▶ [Stored data]

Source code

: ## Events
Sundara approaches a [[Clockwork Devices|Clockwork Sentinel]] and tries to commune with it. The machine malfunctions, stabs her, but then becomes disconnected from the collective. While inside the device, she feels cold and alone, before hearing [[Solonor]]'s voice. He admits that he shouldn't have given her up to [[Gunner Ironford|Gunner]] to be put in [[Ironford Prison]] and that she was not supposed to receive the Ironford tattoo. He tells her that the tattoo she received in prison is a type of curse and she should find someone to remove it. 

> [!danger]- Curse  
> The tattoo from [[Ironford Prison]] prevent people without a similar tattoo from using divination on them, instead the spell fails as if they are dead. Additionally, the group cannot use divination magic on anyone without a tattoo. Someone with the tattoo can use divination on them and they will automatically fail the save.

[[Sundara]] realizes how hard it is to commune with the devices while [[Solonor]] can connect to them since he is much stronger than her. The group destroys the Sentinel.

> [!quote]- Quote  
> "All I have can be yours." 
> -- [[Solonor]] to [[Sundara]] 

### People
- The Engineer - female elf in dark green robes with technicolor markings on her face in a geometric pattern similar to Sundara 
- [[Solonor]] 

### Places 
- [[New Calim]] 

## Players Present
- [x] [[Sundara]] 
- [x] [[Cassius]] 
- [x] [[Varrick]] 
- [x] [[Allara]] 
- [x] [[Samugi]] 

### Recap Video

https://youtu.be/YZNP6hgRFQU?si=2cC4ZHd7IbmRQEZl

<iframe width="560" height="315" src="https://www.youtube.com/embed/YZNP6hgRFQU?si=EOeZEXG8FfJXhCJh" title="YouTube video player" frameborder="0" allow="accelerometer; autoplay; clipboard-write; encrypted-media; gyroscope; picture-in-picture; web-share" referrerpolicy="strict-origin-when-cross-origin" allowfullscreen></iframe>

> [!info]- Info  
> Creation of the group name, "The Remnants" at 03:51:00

▶ [Work instruction] Go through the data above and transcribe every entry exactly.

▶ [Result for this exercise]
Source code

: ## Events
Sundara approaches a [[Clockwork Devices|Clockwork Sentinel]] and tries to commune with it. The machine malfunctions, stabs her, but then becomes disconnected from the collective. While inside the device, she feels cold and alone, before hearing [[Solonor]]'s voice. He admits that he shouldn't have given her up to [[Gunner Ironford|Gunner]] to be put in [[Ironford Prison]] and that she was not supposed to receive the Ironford tattoo. He tells her that the tattoo she received in prison is a type of curse and she should find someone to remove it. 

> [!danger]- Curse  
> The tattoo from [[Ironford Prison]] prevent people without a similar tattoo from using divination on them, instead the spell fails as if they are dead. Additionally, the group cannot use divination magic on anyone without a tattoo. Someone with the tattoo can use divination on them and they will automatically fail the save.

[[Sundara]] realizes how hard it is to commune with the devices while [[Solonor]] can connect to them since he is much stronger than her. The group destroys the Sentinel.

> [!quote]- Quote  
> "All I have can be yours." 
> -- [[Solonor]] to [[Sundara]] 

### People
- The Engineer - female elf in dark green robes with technicolor markings on her face in a geometric pattern similar to Sundara 
- [[Solonor]] 

### Places 
- [[New Calim]] 

## Players Present
- [x] [[Sundara]] 
- [x] [[Cassius]] 
- [x] [[Varrick]] 
- [x] [[Allara]] 
- [x] [[Samugi]] 

### Recap Video

https://youtu.be/YZNP6hgRFQU?si=2cC4ZHd7IbmRQEZl

<iframe width="560" height="315" src="https://www.youtube.com/embed/YZNP6hgRFQU?si=EOeZEXG8FfJXhCJh" title="YouTube video player" frameborder="0" allow="accelerometer; autoplay; clipboard-write; encrypted-media; gyroscope; picture-in-picture; web-share" referrerpolicy="strict-origin-when-cross-origin" allowfullscreen></iframe>

> [!info]- Info  
> Creation of the group name, "The Remnants" at 03:51:00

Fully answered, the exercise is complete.